Five members of the House of Lords Select Committee visited the Malvern Hills and decided that there were enough facilities in the immediate area and that St Ann's Well cafe should be enough provision on the hills, so the application to rebuild was turned down.

== Panorama ==
The Beacon affords an extensive panoramic view that includes the Lickey Hills near Redditch, The Wrekin and past Birmingham to Cannock Chase, as well as much of Herefordshire and Gloucestershire, the Welsh border mountains, the Shropshire Hills and across the valleys of the Severn and Avon to the Cotswold Hills. Parts of thirteen counties, the Bristol Channel, and the cathedrals of Worcester, Gloucester and Hereford can be seen.

On the summit is a viewfinder or toposcope, identifying the hills to be seen on a clear day; it was designed by Malvern architect Arthur Troyte Griffith, a friend of Sir Edward Elgar and erected in 1897 to celebrate Queen Victoria's diamond jubilee. It was stolen in 2000 and replaced by Malvern Hills Conservators the same year. The original was returned to the Conservators in 2001.

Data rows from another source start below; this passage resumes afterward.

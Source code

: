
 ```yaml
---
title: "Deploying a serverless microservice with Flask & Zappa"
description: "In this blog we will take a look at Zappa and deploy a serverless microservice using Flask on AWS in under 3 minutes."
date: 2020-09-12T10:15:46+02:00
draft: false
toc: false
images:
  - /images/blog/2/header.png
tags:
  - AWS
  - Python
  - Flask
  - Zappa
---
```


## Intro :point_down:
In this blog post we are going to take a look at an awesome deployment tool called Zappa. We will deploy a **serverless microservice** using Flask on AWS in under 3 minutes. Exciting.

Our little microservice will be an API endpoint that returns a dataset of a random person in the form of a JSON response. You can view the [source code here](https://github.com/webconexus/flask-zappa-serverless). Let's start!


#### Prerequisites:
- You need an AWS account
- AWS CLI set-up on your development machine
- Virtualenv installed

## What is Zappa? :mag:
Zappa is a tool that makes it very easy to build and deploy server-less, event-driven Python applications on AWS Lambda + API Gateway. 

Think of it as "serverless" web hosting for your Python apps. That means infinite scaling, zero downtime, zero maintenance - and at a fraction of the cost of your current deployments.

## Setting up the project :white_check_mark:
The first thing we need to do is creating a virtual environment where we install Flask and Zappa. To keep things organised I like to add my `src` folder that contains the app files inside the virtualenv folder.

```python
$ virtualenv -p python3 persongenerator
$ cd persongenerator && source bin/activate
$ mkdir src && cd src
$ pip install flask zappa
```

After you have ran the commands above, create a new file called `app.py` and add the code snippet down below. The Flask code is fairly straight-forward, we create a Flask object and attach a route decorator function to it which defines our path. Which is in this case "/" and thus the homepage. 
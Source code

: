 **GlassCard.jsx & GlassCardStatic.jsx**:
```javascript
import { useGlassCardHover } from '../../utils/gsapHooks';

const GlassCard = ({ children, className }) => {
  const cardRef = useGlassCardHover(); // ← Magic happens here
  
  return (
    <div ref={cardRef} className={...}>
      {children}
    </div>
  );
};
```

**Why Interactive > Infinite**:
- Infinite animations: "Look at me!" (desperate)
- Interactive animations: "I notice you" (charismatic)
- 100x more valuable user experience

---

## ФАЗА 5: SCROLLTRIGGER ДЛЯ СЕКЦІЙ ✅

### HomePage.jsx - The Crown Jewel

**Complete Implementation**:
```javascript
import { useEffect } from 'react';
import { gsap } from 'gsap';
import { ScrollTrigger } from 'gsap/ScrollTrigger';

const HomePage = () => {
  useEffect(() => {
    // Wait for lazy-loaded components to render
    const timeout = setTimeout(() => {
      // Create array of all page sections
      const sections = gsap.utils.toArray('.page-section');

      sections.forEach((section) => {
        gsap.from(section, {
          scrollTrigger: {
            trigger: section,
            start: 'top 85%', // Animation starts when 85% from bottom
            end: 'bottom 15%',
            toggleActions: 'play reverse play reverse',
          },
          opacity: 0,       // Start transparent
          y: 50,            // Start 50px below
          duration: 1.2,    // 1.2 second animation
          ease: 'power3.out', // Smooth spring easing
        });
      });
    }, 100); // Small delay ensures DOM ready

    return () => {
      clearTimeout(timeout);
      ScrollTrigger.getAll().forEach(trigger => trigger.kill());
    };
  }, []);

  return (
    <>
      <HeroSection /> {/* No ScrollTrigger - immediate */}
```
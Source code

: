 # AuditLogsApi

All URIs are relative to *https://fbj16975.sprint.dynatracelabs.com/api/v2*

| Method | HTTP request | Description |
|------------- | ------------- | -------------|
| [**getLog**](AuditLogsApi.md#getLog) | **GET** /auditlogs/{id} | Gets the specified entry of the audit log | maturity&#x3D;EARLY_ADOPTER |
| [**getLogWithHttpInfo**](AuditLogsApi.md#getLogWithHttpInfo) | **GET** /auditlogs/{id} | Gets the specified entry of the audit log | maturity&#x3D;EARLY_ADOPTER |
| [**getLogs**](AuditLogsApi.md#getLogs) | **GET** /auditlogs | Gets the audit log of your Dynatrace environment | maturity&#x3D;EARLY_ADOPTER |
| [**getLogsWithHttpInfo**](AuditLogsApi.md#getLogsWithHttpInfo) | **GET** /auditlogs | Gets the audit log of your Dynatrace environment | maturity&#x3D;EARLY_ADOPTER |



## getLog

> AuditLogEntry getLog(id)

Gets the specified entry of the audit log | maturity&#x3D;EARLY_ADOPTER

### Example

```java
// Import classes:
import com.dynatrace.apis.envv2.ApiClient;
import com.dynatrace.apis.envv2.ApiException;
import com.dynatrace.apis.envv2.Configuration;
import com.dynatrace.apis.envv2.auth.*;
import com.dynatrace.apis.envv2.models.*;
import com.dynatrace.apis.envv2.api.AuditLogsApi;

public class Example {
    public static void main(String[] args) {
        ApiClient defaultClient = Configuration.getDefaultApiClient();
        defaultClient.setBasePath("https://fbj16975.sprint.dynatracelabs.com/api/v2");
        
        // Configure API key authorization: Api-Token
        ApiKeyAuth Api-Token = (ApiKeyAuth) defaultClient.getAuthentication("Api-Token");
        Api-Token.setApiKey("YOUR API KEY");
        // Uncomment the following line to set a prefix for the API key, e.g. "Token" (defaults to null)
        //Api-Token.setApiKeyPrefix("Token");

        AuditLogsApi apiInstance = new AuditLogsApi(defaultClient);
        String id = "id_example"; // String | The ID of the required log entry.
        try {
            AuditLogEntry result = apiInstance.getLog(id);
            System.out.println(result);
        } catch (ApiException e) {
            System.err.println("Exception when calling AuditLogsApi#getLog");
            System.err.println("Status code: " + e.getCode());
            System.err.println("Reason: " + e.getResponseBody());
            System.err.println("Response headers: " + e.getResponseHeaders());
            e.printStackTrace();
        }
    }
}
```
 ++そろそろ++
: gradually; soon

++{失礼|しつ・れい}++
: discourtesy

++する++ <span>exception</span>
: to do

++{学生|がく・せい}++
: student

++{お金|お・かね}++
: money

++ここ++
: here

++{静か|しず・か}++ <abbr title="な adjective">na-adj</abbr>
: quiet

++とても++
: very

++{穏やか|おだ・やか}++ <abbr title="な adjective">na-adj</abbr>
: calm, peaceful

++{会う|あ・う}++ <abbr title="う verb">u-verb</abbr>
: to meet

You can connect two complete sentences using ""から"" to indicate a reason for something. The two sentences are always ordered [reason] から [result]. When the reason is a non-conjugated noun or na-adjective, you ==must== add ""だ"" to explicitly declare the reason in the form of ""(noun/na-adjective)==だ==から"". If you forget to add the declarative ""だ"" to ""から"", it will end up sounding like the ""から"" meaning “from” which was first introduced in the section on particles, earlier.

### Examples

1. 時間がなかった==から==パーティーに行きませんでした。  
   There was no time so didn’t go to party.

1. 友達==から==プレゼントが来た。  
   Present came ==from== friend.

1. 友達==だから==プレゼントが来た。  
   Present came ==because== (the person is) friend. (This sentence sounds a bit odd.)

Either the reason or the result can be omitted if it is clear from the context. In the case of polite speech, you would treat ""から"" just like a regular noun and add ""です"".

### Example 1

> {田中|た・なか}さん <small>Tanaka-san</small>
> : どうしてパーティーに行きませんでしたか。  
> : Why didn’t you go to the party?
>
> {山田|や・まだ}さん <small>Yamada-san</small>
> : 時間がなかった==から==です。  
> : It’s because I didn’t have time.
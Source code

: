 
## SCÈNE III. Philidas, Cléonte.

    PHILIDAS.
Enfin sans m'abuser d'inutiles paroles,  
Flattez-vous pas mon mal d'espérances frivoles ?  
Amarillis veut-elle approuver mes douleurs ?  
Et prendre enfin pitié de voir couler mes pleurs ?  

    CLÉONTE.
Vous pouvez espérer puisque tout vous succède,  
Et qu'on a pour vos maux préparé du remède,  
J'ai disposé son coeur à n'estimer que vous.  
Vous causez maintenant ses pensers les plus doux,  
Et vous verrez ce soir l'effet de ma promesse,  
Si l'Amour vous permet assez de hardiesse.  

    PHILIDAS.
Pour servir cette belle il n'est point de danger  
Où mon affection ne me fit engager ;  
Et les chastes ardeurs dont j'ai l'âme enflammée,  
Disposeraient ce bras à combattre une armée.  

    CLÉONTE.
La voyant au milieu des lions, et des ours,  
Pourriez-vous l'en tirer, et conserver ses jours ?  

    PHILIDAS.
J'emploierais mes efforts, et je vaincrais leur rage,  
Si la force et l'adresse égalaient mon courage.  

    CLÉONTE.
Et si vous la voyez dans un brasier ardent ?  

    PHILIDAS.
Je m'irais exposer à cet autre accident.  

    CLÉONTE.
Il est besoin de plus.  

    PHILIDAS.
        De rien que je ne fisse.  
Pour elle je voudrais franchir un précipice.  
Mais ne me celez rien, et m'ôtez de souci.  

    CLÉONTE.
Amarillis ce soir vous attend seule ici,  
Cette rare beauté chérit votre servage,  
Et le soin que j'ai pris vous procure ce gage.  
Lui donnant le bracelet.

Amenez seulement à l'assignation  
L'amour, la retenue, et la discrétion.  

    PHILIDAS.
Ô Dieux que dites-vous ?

The following principal hills can be seen from the summit in perfect viewing conditions (distances in miles):

- N-NE: North Hill (1), Mow Cop (70), Sheepwalks Hill (25), Croker Hill (77), Shutlingsloe (78), Shining Tor (81), The Roaches (75), Axe Edge Moor (80), Merryton Low (74), Ipstones Edge (68), Sedgley Beacon (32), Wren's Nest (31), Cannock Chase (44), Turners Hill (30), The Four Stones (24), Walton Hill (24), Lickey Hills (24)
- NE-E: Bardon Hill (60), Oldbury Hill (45), Honey Hill (58), Beacon Hill (46), Arbury Hill (49), Edge Hill (38), Meon Hill (25)
- E-SE: Shenlow Hill (37), Ebrington Hill (26), Brailes Hill (33), Bredon Hill (12), Alderton Hill (16), Oxenton Hill (15), Cleeve Hill (19)
- SE-S: White Horse Hill (49), Leckhampton Hill (20), Birdlip Hill (22), Churchdown Hill (18), Painswick Beacon (22), Robinswood Hill (19)
- S-SW: Hanging Hill (47), Midsummer Hill (5), Herefordshire Beacon (3), Dundry Down (51), May Hill (16), Beacon Batch (58), Ruardean Hill (19), Beacon Hill (Llandogo) (30), Wentwood (39), Twmbarlwm (46)
- SW-W: Mynydd Twyn-glas (43), Coity Mountain (41), Blorenge (37), Graig Syfyrddin (27), Ysgyryd Fawr (32), Garway Hill (24), Sugar Loaf (35), Aconbury Hill (18), Pen Cerrig Calch (37), Seager Hill (11), Pen Allt Mawr (37), Waun Fach (36), Black Mountain (33), The Begwns (38)
- W-NW: Burton Hill (23), Gwaunceste Hill (39), Hergest Ridge (33), Bradnor Hill (31), Great Rhos (38), Plynlimon (66), Hegdon Hill (13), Beacon Hill (Powys) (42), Cilfaesty Hill (47), Black Hill (Shropshire) (35), Aran Fawddwy (74), High Vinnalls (25), Burrow (34)
- NW-N: Foel Cedig (71), Corndon Hill (43), Callow Hill (31), Stiperstones (42), Long Mynd (38), Titterstone Clee Hill (23), Brown Clee Hill (28), The Wrekin (40), Berrow Hill (9), Abberley Hill (14), Ashley Heath (56)

==In cultural life==

===Television===
The West of England Quarry on the Worcestershire Beacon was used as a location in the Doctor Who serial The Krotons, starring Patrick Troughton. The serial was broadcast in four weekly parts from 28 December 1968 to 18 January 1969.